**What to do**
Word-for-word transcription is needed for all of the entries.

(Source texts of formatted documents)
BEGIN

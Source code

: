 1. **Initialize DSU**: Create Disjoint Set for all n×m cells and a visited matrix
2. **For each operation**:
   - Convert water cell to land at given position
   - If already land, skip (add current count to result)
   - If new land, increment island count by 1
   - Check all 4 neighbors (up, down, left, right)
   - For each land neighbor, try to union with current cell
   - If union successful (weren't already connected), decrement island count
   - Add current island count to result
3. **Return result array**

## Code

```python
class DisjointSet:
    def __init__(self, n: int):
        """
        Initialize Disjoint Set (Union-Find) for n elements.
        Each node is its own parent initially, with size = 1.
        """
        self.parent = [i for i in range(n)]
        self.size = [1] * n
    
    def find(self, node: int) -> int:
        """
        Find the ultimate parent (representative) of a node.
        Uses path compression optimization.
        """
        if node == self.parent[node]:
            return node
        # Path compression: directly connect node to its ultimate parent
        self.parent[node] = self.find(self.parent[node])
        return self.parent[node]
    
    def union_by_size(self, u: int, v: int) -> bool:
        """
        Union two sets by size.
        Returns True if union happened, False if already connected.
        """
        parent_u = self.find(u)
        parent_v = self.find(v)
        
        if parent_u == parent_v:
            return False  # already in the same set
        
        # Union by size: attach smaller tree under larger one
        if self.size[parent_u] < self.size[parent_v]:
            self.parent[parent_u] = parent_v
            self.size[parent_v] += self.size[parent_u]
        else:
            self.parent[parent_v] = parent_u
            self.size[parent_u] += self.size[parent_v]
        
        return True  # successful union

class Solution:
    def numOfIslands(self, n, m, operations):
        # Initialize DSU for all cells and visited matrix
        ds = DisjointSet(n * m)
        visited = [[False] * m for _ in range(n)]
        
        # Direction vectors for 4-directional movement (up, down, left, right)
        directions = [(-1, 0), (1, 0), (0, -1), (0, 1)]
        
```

END

**Written response**
Source code

: 1. **Initialize DSU**: Create Disjoint Set for all n×m cells and a visited matrix
2. **For each operation**:
   - Convert water cell to land at given position
   - If already land, skip (add current count to result)
   - If new land, increment island count by 1
   - Check all 4 neighbors (up, down, left, right)
   - For each land neighbor, try to union with current cell
   - If union successful (weren't already connected), decrement island count
   - Add current island count to result
3. **Return result array**

## Code

```python
class DisjointSet:
    def __init__(self, n: int):
        """
        Initialize Disjoint Set (Union-Find) for n elements.
        Each node is its own parent initially, with size = 1.
        """
        self.parent = [i for i in range(n)]
        self.size = [1] * n
    
    def find(self, node: int) -> int:
        """
        Find the ultimate parent (representative) of a node.
        Uses path compression optimization.
        """
        if node == self.parent[node]:
            return node
        # Path compression: directly connect node to its ultimate parent
        self.parent[node] = self.find(self.parent[node])
        return self.parent[node]
    
    def union_by_size(self, u: int, v: int) -> bool:
        """
        Union two sets by size.
        Returns True if union happened, False if already connected.
        """
        parent_u = self.find(u)
        parent_v = self.find(v)
        
        if parent_u == parent_v:
            return False  # already in the same set
        
        # Union by size: attach smaller tree under larger one
        if self.size[parent_u] < self.size[parent_v]:
            self.parent[parent_u] = parent_v
            self.size[parent_v] += self.size[parent_u]
        else:
            self.parent[parent_v] = parent_u
            self.size[parent_u] += self.size[parent_v]
        
        return True  # successful union

class Solution:
    def numOfIslands(self, n, m, operations):
        # Initialize DSU for all cells and visited matrix
        ds = DisjointSet(n * m)
        visited = [[False] * m for _ in range(n)]
        
        # Direction vectors for 4-directional movement (up, down, left, right)
        directions = [(-1, 0), (1, 0), (0, -1), (0, 1)]
        
```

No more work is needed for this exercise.